Paper long abstract:
Scholarly discussions of collecting practices have tended to focus on three archetypal figures of Western travellers: the colonial ethnographer, the Primitive Art connoisseur, and the exoticizing tourist. Similarly, the debate surrounding non-Western material culture has resulted in the crystallisation of such categories as "ethnographic artefact," "fine art," and "tourist art." A simplified Bourdieusian approach would contend a strict correspondence between type of traveller, collecting habitus, and taste for particular objects. In this paper, however, the notion of "souvenir" will be used as an avenue for a more transversal analysis of these reified categories of people, objects and value.
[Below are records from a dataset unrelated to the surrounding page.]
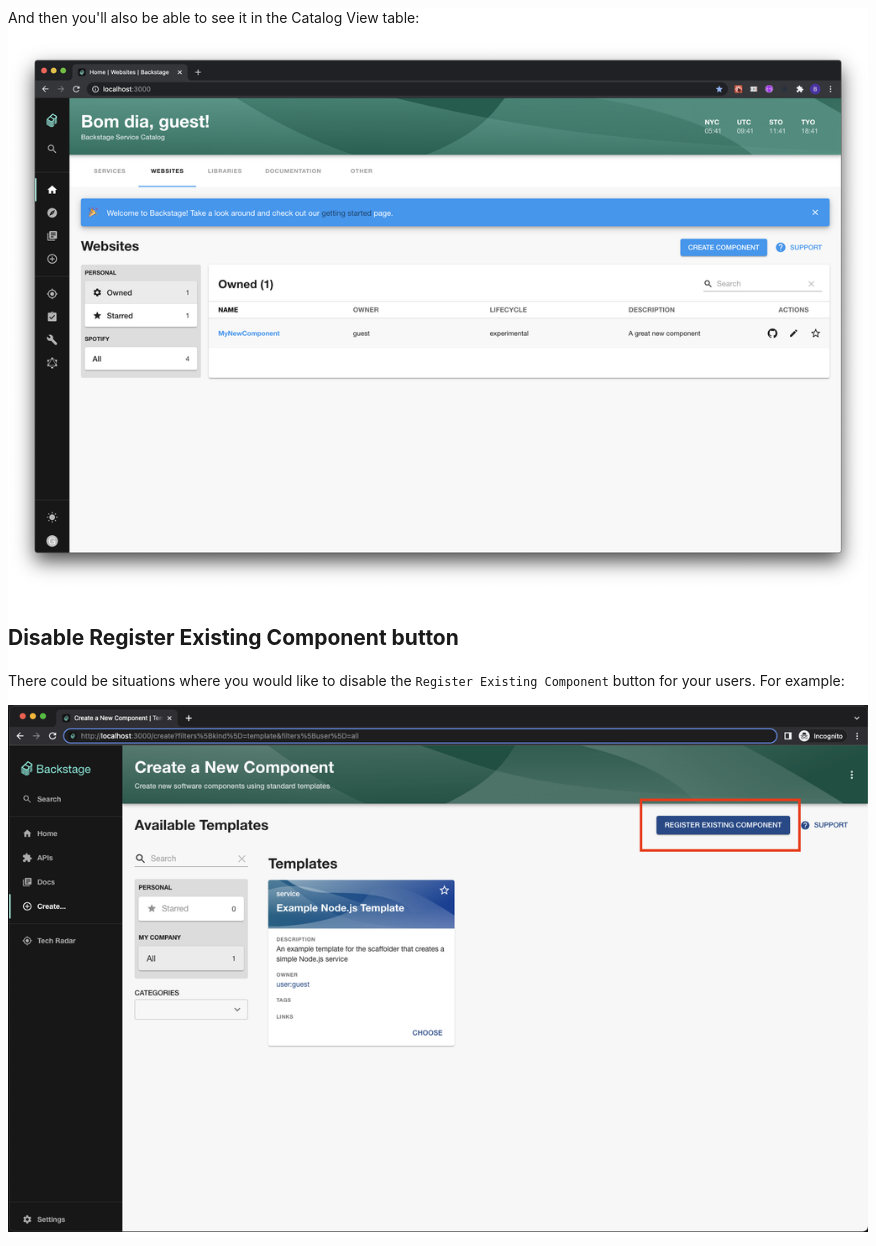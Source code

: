 And then you'll also be able to see it in the Catalog View table:

![Catalog](../../assets/software-templates/added-to-the-catalog-list.png)

## Disable Register Existing Component button

There could be situations where you would like to disable the
`Register Existing Component` button for your users. For example:

![Disable Button](../../assets/software-templates/disable-register-existing-component-button.png)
"Souvenirs" are usually cast as cheap and kitsch embodiments of uninformed tourists' superficial experiences of foreign locations. In this perspective, "souvenirs" and "tourist art" are often used as synonyms, an equation that can be criticized on several grounds. First, souvenirs can be understood more broadly as "tokens of a shared lived experience," in which case they do not necessarily espouse the canon traditionally assigned to tourist art. Second, tourist art is increasingly valued and acquired by individuals that do not fit the stereotype of the unsophisticated traveller. Third, tourist art can be invested by their makers and owners with other values than those usually assigned to souvenirs. This paper examines three examples in support of this double-recasting of travellers and their objects: Primitive Art collectors' investment of 'masterpieces' with souvenir value, anthropologists' investment of tourist art with ethnographic value, and Indigenous communities' investment of mass-produced objects with artistic and ceremonial value.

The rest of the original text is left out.